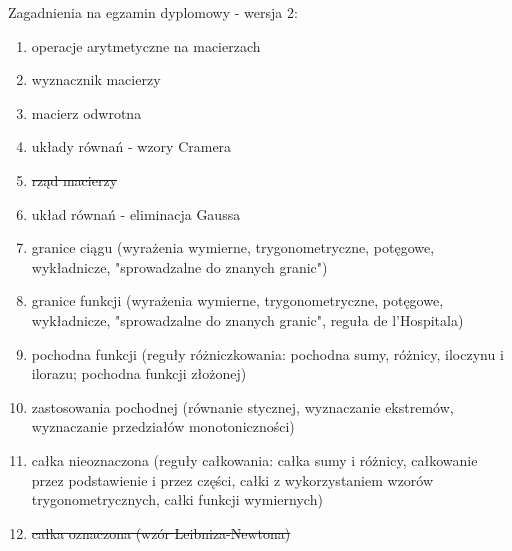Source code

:\documentclass[12pt]{article}
\begin{document}
Zagadnienia na egzamin dyplomowy - wersja 2:
\begin{enumerate}
\item operacje arytmetyczne na macierzach
\item wyznacznik macierzy
\item macierz odwrotna
\item układy równań - wzory Cramera
\item \sout{rząd macierzy}
\item układ równań - eliminacja Gaussa
\item granice ciągu (wyrażenia wymierne, trygonometryczne, potęgowe, wykładnicze, "sprowadzalne do znanych granic")
\item granice funkcji (wyrażenia wymierne, trygonometryczne, potęgowe, wykładnicze, "sprowadzalne do znanych granic", reguła de l'Hospitala)
\item pochodna funkcji (reguły różniczkowania: pochodna sumy, różnicy, iloczynu i ilorazu; pochodna funkcji złożonej)
\item zastosowania pochodnej (równanie stycznej, wyznaczanie ekstremów, wyznaczanie przedziałów monotoniczności)
\item całka nieoznaczona (reguły całkowania: całka sumy i różnicy, całkowanie przez podstawienie i przez części, całki z wykorzystaniem wzorów trygonometrycznych, całki funkcji wymiernych)
\item \sout{całka oznaczona (wzór Leibniza-Newtona)}
\end{enumerate}
\end{document}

Exercise prompt: The answer must be an exact copy of the lines above, from the start of the records through the line with "reguła de l'Hospitala)", and of nothing else; no pictures belong in it.

Exercise output:
Source code

:\documentclass[12pt]{article}
\begin{document}
Zagadnienia na egzamin dyplomowy - wersja 2:
\begin{enumerate}
\item operacje arytmetyczne na macierzach
\item wyznacznik macierzy
\item macierz odwrotna
\item układy równań - wzory Cramera
\item \sout{rząd macierzy}
\item układ równań - eliminacja Gaussa
\item granice ciągu (wyrażenia wymierne, trygonometryczne, potęgowe, wykładnicze, "sprowadzalne do znanych granic")
\item granice funkcji (wyrażenia wymierne, trygonometryczne, potęgowe, wykładnicze, "sprowadzalne do znanych granic", reguła de l'Hospitala)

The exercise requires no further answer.